- Ivan Noble
- Born: June 1967 Leeds, England
- Died: 31 January 2005 (aged 37) London, England
- Occupations: translator, journalist
- Years active: 1990–2005
- Spouse: Almut

= Ivan Noble =

British journalist (1967–2005)

Ivan Noble (June 1967 – 31 January 2005) was a British journalist who worked for BBC News Online, and became well known for his diary documenting his fight against cancer.

Born in Leeds, he lived in East Germany working as a translator between 1988 and 1990. He then joined the BBC, originally working for them as a translator, then as a sub-editor in Nairobi. He later worked in the Science and Technology section of the BBC News website, where he was known for his love of complicated gadgetry.

He was diagnosed with glioblastoma multiforme on 29 August 2002, and wrote about his battle against the cancer on the BBC News website in a series entitled Tumour Diary. Noble continued to write stories for the series until 30 January 2005, the day before he died. The tumor left him with serious visual impairments on the right side. In December 2004, having completed several courses of chemotherapy, and after a brief remission, his tumor started to grow again.
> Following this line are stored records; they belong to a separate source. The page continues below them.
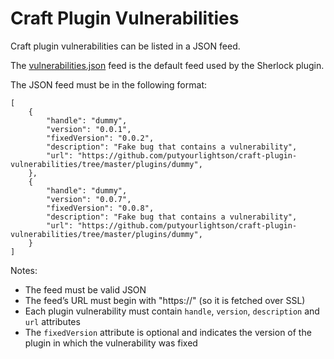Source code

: # Craft Plugin Vulnerabilities

Craft plugin vulnerabilities can be listed in a JSON feed. 

The [vulnerabilities.json](https://github.com/putyourlightson/craft-plugin-vulnerabilities/blob/master/vulnerabilities.json) feed is the default feed used by the Sherlock plugin.

The JSON feed must be in the following format:

    [
        {
	        "handle": "dummy",
		    "version": "0.0.1",
		    "fixedVersion": "0.0.2",
		    "description": "Fake bug that contains a vulnerability",
		    "url": "https://github.com/putyourlightson/craft-plugin-vulnerabilities/tree/master/plugins/dummy",
        },
        {
	        "handle": "dummy",
		    "version": "0.0.7",
		    "fixedVersion": "0.0.8",
		    "description": "Fake bug that contains a vulnerability",
		    "url": "https://github.com/putyourlightson/craft-plugin-vulnerabilities/tree/master/plugins/dummy",
        }
    ]

Notes:
- The feed must be valid JSON
- The feed’s URL must begin with "https://" (so it is fetched over SSL)
- Each plugin vulnerability must contain `handle`, `version`, `description` and `url` attributes
- The `fixedVersion` attribute is optional and indicates the version of the plugin in which the vulnerability was fixed
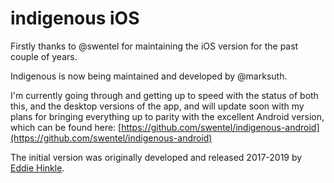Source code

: # indigenous iOS

Firstly thanks to @swentel for maintaining the iOS version for the past couple of years.

Indigenous is now being maintained and developed by @marksuth.

I'm currently going through and getting up to speed with the status of both this, and the desktop versions of the app, and will update soon with my plans for bringing everything up to parity with the excellent Android version, which can be found here: [https://github.com/swentel/indigenous-android](https://github.com/swentel/indigenous-android)



The initial version was originally developed and released 2017-2019 by [Eddie Hinkle](https://EddieHinkle.com).
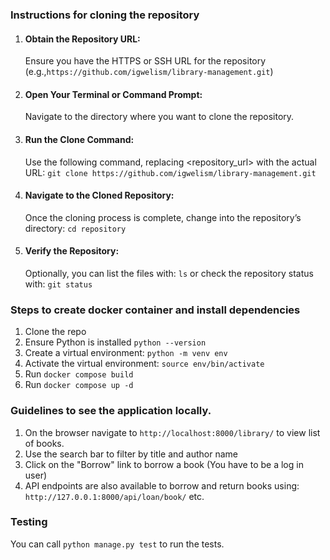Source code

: ### Instructions for cloning the repository

1. #### Obtain the Repository URL:
   Ensure you have the HTTPS or SSH URL for the repository (e.g.,`https://github.com/igwelism/library-management.git`)
2. #### Open Your Terminal or Command Prompt:
    Navigate to the directory where you want to clone the repository.
3. #### Run the Clone Command:
    Use the following command, replacing <repository_url> with the actual URL:
    `git clone https://github.com/igwelism/library-management.git`
4. #### Navigate to the Cloned Repository:
    Once the cloning process is complete, change into the repository’s directory: `cd repository`
5. #### Verify the Repository:
    Optionally, you can list the files with: `ls`
    or check the repository status with: `git status`

### Steps to create docker container and install dependencies
1. Clone the repo
2. Ensure Python is installed `python --version`
3. Create a virtual environment: `python -m venv env`
4. Activate the virtual environment: `source env/bin/activate`
5. Run `docker compose build`
6. Run `docker compose up -d`

### Guidelines to see the application locally.
1. On the browser navigate to `http://localhost:8000/library/` to view list of books.
2. Use the search bar to filter by title and author name
3. Click on the "Borrow" link to borrow a book (You have to be a log in user)
4. API endpoints are also available to borrow and return books using: `http://127.0.0.1:8000/api/loan/book/` etc.

### Testing
You can call `python manage.py test` to run the tests.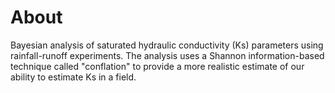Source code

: # About
Bayesian analysis of saturated hydraulic conductivity (Ks) parameters using rainfall-runoff experiments. The analysis uses a Shannon information-based technique called "conflation" to provide a more realistic estimate of our ability to estimate Ks in a field. 
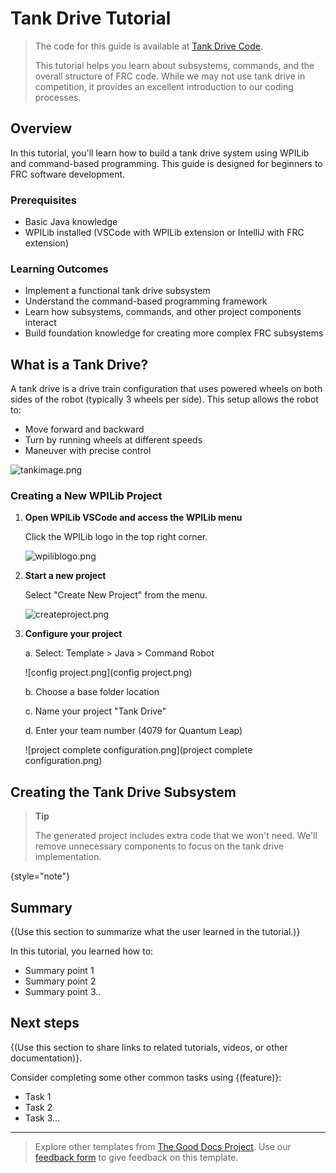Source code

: # Tank Drive Tutorial

> The code for this guide is available at [Tank Drive Code](https://mentorprogrammedrobots.com).
>
> This tutorial helps you learn about subsystems, commands, and the overall structure of FRC code. While we may not use tank drive in competition, it provides an excellent introduction to our coding processes.

## Overview

In this tutorial, you'll learn how to build a tank drive system using WPILib and command-based programming. This guide is designed for beginners to FRC software development.

### Prerequisites
* Basic Java knowledge
* WPILib installed (VSCode with WPILib extension or IntelliJ with FRC extension)

### Learning Outcomes
* Implement a functional tank drive subsystem
* Understand the command-based programming framework
* Learn how subsystems, commands, and other project components interact
* Build foundation knowledge for creating more complex FRC subsystems

## What is a Tank Drive?

A tank drive is a drive train configuration that uses powered wheels on both sides of the robot (typically 3 wheels per side). This setup allows the robot to:
- Move forward and backward
- Turn by running wheels at different speeds
- Maneuver with precise control

![tankimage.png](tankimage.png)

### Creating a New WPILib Project

1. **Open WPILib VSCode and access the WPILib menu**

   Click the WPILib logo in the top right corner.

    ![wpiliblogo.png](wpiliblogo.png)

2. **Start a new project**
   
   Select "Create New Project" from the menu.

    ![createproject.png](createproject.png)

3. **Configure your project**
  
   a. Select: Template > Java > Command Robot

   ![config project.png](config project.png)

   b. Choose a base folder location

   c. Name your project "Tank Drive"

   d. Enter your team number (4079 for Quantum Leap)

   ![project complete configuration.png](project complete configuration.png)

## Creating the Tank Drive Subsystem

> **Tip**
>
> The generated project includes extra code that we won't need. We'll remove unnecessary components to focus on the tank drive implementation.
>
{style="note"}

## Summary

{(Use this section to summarize what the user learned in the tutorial.)}

In this tutorial, you learned how to:

* Summary point 1
* Summary point 2
* Summary point 3..

## Next steps

{(Use this section to share links to related tutorials, videos, or other documentation)}.

Consider completing some other common tasks using {(feature)}:

* Task 1
* Task 2
* Task 3...

---

> Explore other templates from [The Good Docs Project](https://thegooddocsproject.dev/). Use our [feedback form](https://thegooddocsproject.dev/feedback/?template=Tutorial%20guide) to give feedback on this template.
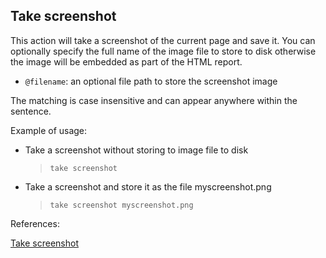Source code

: ## Take screenshot

This action will take a screenshot of the current page and save it. You can optionally specify the full name of the image file to store to disk otherwise the image will be embedded as part of the HTML report.

- `@filename`: an optional file path to store the screenshot image

The matching is case insensitive and can appear anywhere within the sentence.

Example of usage:

- Take a screenshot without storing to image file to disk

   > `take screenshot`

- Take a screenshot and store it as the file myscreenshot.png

   > `take screenshot myscreenshot.png`


References:

[Take screenshot](https://github.com/DasAng/phobo-release/blob/master/docs/browser_actions.md#take-screenshot)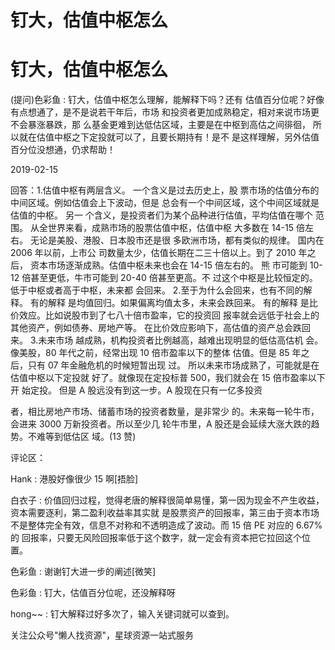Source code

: # 钉大，估值中枢怎么

# 钉大，估值中枢怎么

(提问)色彩鱼 : 钉大，估值中枢怎么理解，能解释下吗？还有 估值百分位呢？好像有点想通了，是不是说若干年后，市场 和投资者更加成熟稳定，相对来说市场更不会暴涨暴跌，那 么基金更难到达低估区域，主要是在中枢到高估之间徘徊， 所以就在估值中枢之下定投就可以了，且要长期持有！是不 是这样理解，另外估值百分位没想通，仍求帮助！

2019-02-15

回答：1.估值中枢有两层含义。 一个含义是过去历史上，股 票市场的估值分布的中间区域。例如估值会上下波动，但是 总会有一个中间区域，这个中间区域就是估值的中枢。 另一 个含义，是投资者们为某个品种进行估值，平均估值在哪个 范围。 从全世界来看，成熟市场的股票估值中枢，估值中枢 大多数在 14-15 倍左右。 无论是美股、港股、日本股市还是很 多欧洲市场，都有类似的规律。 国内在 2006 年以前，上市公 司数量太少，估值长期在二三十倍以上。到了 2010 年之后， 资本市场逐渐成熟。估值中枢未来也会在 14-15 倍左右的。 熊 市可能到 10-12 倍甚至更低，牛市可能到 20-40 倍甚至更高。不 过这个中枢是比较恒定的。低于中枢或者高于中枢，未来都 会回来。 2.至于为什么会回来，也有不同的解释。 有的解释 是均值回归。如果偏离均值太多，未来会跌回来。 有的解释 是比价效应。比如说股市到了七八十倍市盈率，它的投资回 报率就会远低于社会上的其他资产，例如债券、房地产等。 在比价效应影响下，高估值的资产总会跌回来。 3.未来市场 越成熟，机构投资者比例越高，越难出现明显的低估高估机 会。像美股，80 年代之前，经常出现 10 倍市盈率以下的整体 估值。但是 85 年之后，只有 07 年金融危机的时候短暂出现 过。 所以未来市场成熟了，可能就是在估值中枢以下定投就 好了。就像现在定投标普 500，我们就会在 15 倍市盈率以下开 始定投。 但是 A 股远没有到这一步。A 股现在只有一亿多投资

者，相比房地产市场、储蓄市场的投资者数量，是非常少 的。未来每一轮牛市，会进来 3000 万新投资者。所以至少几 轮牛市里，A 股还是会延续大涨大跌的趋势。不难等到低估区 域。(13 赞)

评论区：

Hank : 港股好像很少 15 啊[捂脸]

白衣子 : 价值回归过程，觉得老唐的解释很简单易懂，第一因为现金不产生收益，资本需要逐利，第二盈利收益率其实就 是股票资产的回报率，第三由于资本市场不是整体完全有效，信息不对称和不透明造成了波动。而 15 倍 PE 对应的 6.67%的 回报率，只要无风险回报率低于这个数字，就一定会有资本把它拉回这个位置。

色彩鱼 : 谢谢钉大进一步的阐述[微笑]

色彩鱼 : 钉大，估值百分位呢，还没解释呀

hong~~ : 钉大解释过好多次了，输入关键词就可以查到。

关注公众号"懒人找资源"，星球资源一站式服务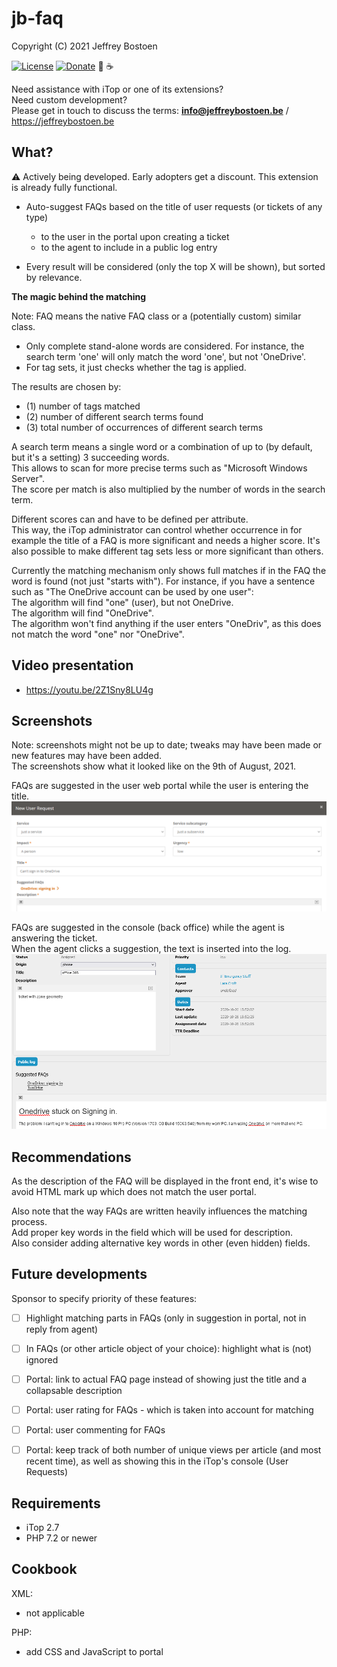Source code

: # jb-faq

Copyright (C) 2021 Jeffrey Bostoen

[![License](https://img.shields.io/github/license/jbostoen/iTop-custom-extensions)](https://github.com/jbostoen/iTop-custom-extensions/blob/master/license.md)
[![Donate](https://img.shields.io/badge/Donate-PayPal-green.svg)](https://www.paypal.me/jbostoen)
🍻 ☕

Need assistance with iTop or one of its extensions?  
Need custom development?  
Please get in touch to discuss the terms: **info@jeffreybostoen.be** / https://jeffreybostoen.be

## What?

⚠ Actively being developed. Early adopters get a discount. This extension is already fully functional.

* Auto-suggest FAQs based on the title of user requests (or tickets of any type)
  * to the user in the portal upon creating a ticket
  * to the agent to include in a public log entry

* Every result will be considered (only the top X will be shown), but sorted by relevance.



**The magic behind the matching**

Note: FAQ means the native FAQ class or a (potentially custom) similar class.

* Only complete stand-alone words are considered. For instance, the search term 'one' will only match the word 'one', but not 'OneDrive'.
* For tag sets, it just checks whether the tag is applied.

The results are chosen by:
* (1) number of tags matched
* (2) number of different search terms found
* (3) total number of occurrences of different search terms

A search term means a single word or a combination of up to (by default, but it's a setting) 3 succeeding words.  
This allows to scan for more precise terms such as "Microsoft Windows Server".  
The score per match is also multiplied by the number of words in the search term.

Different scores can and have to be defined per attribute.  
This way, the iTop administrator can control whether occurrence in for example the title of a FAQ is more significant and needs a higher score. 
It's also possible to make different tag sets less or more significant than others.

Currently the matching mechanism only shows full matches if in the FAQ the word is found (not just "starts with").
For instance, if you have a sentence such as "The OneDrive account can be used by one user":  
The algorithm will find "one" (user), but not OneDrive.  
The algorithm will find "OneDrive".  
The algorithm won't find anything if the user enters "OneDriv", as this does not match the word "one" nor "OneDrive".


## Video presentation

* https://youtu.be/2Z1Sny8LU4g

## Screenshots

Note: screenshots might not be up to date; tweaks may have been made or new features may have been added.  
The screenshots show what it looked like on the 9th of August, 2021.

FAQs are suggested in the user web portal while the user is entering the title.  
![Suggested FAQs in user web portal](screenshots/20210809_portal_new_userrequest.png)

FAQs are suggested in the console (back office) while the agent is answering the ticket.  
When the agent clicks a suggestion, the text is inserted into the log.  
![Suggested FAQs in back office](screenshots/20210809_backoffice_userrequest.png)

## Recommendations

As the description of the FAQ will be displayed in the front end, it's wise to avoid HTML mark up which does not match the user portal.

Also note that the way FAQs are written heavily influences the matching process.  
Add proper key words in the field which will be used for description.  
Also consider adding alternative key words in other (even hidden) fields.  


## Future developments

Sponsor to specify priority of these features:

- [ ] Highlight matching parts in FAQs (only in suggestion in portal, not in reply from agent)
- [ ] In FAQs (or other article object of your choice): highlight what is (not) ignored
- [ ] Portal: link to actual FAQ page instead of showing just the title and a collapsable description
- [ ] Portal: user rating for FAQs - which is taken into account for matching
- [ ] Portal: user commenting for FAQs
- [ ] Portal: keep track of both number of unique views per article (and most recent time), as well as showing this in the iTop's console (User Requests)


## Requirements

* iTop 2.7
* PHP 7.2 or newer


## Cookbook

XML:
* not applicable

PHP:
* add CSS and JavaScript to portal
Noble enjoyed a huge amount of public support during this period.

His final comment before his death ended with the statement "I will end with a plea. I still have no idea why I ended up with a cancer, but plenty of other cancer patients know what made them ill...If two or three people stop smoking as a result of anything I have ever written then the one of them who would have got cancer will live and all my scribblings will have been worthwhile."

Noble died in a London hospice aged 37. He was survived by his wife, Almut, and two children (a son and daughter).

==Legacy==
A book entitled Like a Hole in the Head (ISBN 0-340-86428-1), which chronicles Noble's fight with cancer, was released in May 2005. A bursary was established by the BBC in Noble's memory; it will provide annual funding for a newly qualified journalist to work at the science and technology desk of the BBC News website for six months. The first recipient of this bursary was Rebecca Morelle.